The Glass Palace
by Amitav Ghosh
Published by Random House Trade Paperbacks (2002)
So many notable events occur around us on a daily basis. This makes the recording of news a difficult task. How do you select what is relevant and what is not, how do you choose what to report, and what to leave out? It’s also what makes the study and recording of History such a vast task. Human history has not been kind to historiographers. Nor has it been kind to authors of historical fiction. Ghosh, however, makes writing and living through a century an easy feat. In this accomplishment lies his greatest feat.
The Glass Palace is a fascinating account that takes place across borders. Politically, it reflects happenings in Burma and India around when Burma becomes colonized, and fascinatingly enough, the roots of an independence movement begin to develop in India. Economically, it looks at, and analyzes the impact of the discovery of teak and rubber as important trade items in Asia – the impact it has on individuals possessing these resources, and the broader societal structures relying on these individuals. On the whole, it’s perhaps the best novel I’ve read that focuses exclusively on the impact of colonialism on a lower-middle class society, incorporating the upper classes interactions with them.

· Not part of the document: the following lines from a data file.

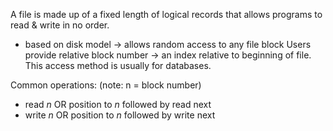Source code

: A file is made up of a fixed length of logical records that allows programs to read & write in no order.
- based on disk model -> allows random access to any file block
Users provide relative block number -> an index relative to beginning of file. This access method is usually for databases.

Common operations: (note: n = block number)
- read *n* OR position to *n* followed by read next
- write *n* OR position to *n* followed by write next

The novel begins in Burma – focusing on a young kalaa (we later learn he is Indian) without a home, without parents. It introduces us to Rajkumar, and through the eyes of youth, describes the conduct of the Burmese Royals. Set in their ways, with several oddities. A short while later, Ghosh shifts perspective to focus on the Royals, and explains their history in brief. The shift in tone is evident, but not abrupt, and the pace of writing quickens through this passage to allow for a build-up to the exit of the Royals from India.
It is here that Rajkumar meets his Rani. An encounter with the Queen also leads to Rajkumar meeting Dolly – who he believes to be the most beautiful woman he has ever met. Their chance encounter appear to be the first of only two. They are separated, rather quickly, and the destruction the British Empire metes out is evident, rampant, and Rajkumar is also soon separated from his adoptive family, Ma Cho.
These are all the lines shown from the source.